Types d’esprit sanguinaire (Kitab al-Diyat)
كتاب الديات
Chapitre : Diyah pour un meurtre par erreur qui semble intentionnel
L’acte de sang pour meurtre involontaire qui ressemble à intentionnel est de vingt-cinq chamelles qui sont entrées dans leur quatrième année, vingt-cinq chamelles qui sont entrées dans leur cinquième année, vingt-cinq chamelles qui sont entrées dans leur troisième année et vingt-cinq chamelles qui sont entrées dans leur deuxième année.
Chapitre : Diyah pour les membres perdus
Le Prophète (ﷺ) a dit : « Les doigts sont égaux. J’ai demandé : Dix chameaux pour chacun ? Il a répondu : Oui.
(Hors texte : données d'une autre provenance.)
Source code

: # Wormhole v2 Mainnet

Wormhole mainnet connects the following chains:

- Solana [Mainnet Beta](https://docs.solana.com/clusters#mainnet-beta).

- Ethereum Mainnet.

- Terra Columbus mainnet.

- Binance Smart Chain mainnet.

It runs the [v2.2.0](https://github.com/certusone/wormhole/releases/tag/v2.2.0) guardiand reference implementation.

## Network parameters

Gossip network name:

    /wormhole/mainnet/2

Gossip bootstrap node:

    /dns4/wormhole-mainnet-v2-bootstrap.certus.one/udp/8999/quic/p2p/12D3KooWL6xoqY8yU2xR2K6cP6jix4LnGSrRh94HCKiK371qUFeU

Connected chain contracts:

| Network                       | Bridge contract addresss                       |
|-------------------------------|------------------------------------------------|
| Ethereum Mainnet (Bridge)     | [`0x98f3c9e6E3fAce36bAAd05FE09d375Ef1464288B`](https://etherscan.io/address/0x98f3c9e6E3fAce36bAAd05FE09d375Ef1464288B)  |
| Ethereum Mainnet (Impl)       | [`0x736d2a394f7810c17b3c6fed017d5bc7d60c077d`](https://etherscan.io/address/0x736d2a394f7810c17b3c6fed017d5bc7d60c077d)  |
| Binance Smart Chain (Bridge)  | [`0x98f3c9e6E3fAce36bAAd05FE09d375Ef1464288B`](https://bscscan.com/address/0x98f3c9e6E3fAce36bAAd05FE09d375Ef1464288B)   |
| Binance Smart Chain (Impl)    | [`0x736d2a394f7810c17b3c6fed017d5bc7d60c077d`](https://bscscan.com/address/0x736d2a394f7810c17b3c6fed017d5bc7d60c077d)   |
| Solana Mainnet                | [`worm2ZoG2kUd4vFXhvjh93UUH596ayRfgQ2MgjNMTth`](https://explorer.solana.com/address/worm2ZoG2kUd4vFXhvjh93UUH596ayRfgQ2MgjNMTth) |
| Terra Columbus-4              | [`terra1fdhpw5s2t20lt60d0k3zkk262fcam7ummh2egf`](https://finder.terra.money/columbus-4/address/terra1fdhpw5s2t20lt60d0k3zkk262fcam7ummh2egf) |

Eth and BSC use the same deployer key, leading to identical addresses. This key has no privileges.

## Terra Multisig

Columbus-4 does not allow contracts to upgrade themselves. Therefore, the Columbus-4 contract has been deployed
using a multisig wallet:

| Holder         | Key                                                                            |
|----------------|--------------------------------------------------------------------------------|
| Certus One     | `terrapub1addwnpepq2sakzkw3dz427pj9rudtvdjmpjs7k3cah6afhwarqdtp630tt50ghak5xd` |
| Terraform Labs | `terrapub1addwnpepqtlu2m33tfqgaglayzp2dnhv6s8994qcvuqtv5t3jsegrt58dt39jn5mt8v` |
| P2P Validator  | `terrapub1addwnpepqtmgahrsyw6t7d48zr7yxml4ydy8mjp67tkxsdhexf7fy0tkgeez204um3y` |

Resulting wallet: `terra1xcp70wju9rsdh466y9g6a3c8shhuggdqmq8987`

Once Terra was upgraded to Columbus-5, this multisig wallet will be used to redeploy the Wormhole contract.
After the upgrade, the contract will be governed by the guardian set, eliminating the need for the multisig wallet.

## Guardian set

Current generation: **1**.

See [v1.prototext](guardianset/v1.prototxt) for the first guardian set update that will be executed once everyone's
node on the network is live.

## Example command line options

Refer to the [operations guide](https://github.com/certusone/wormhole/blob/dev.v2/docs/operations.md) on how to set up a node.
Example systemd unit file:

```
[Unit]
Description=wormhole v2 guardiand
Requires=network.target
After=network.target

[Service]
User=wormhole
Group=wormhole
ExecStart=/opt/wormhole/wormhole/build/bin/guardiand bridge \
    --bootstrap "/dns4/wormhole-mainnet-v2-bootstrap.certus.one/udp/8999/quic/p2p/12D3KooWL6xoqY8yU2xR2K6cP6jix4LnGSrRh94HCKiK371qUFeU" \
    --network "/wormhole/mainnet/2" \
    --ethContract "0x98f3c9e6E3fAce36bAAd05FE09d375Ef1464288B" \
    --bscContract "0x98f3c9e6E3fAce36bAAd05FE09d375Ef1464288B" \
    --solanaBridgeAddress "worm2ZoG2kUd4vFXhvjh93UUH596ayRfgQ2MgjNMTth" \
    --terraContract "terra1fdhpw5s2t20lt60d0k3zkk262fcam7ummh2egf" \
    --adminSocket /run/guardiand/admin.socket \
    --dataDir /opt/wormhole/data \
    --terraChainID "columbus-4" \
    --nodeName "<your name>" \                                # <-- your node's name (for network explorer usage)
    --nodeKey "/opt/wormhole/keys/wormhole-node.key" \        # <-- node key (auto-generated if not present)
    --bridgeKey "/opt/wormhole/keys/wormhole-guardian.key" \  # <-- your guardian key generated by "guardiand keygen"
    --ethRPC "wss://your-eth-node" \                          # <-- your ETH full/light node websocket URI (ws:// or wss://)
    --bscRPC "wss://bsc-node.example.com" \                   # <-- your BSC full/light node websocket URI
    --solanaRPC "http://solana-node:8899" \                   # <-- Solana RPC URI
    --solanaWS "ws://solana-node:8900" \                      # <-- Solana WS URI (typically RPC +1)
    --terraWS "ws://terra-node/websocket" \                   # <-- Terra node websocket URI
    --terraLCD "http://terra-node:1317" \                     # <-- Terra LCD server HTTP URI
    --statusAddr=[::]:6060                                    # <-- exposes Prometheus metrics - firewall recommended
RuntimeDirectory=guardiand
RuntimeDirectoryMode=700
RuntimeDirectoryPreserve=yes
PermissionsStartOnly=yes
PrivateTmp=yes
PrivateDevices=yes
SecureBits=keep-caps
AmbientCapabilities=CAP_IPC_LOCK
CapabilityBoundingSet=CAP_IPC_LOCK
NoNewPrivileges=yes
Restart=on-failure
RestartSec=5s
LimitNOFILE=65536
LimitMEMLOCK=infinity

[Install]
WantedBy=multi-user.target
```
Abu Dawud a dit : Muhammad b. Ja’far l’a transmis de Shu’bah, de Ghalib, en disant : J’ai entendu Masruq b. Aws ; et Ismaïl me le transmetta, en disant : Ghalib al-Tammar me le transmit par la chaîne d’Abou al-Walid ; et Hanzlah b. Abi Safiyyah l’a transmis de Ghalib par la chaîne d’Isma’il.
Le Messager d’Allah (ﷺ) a dit : « Ceci et cela sont égaux, c’est-à-dire le pouce et l’auriculaire.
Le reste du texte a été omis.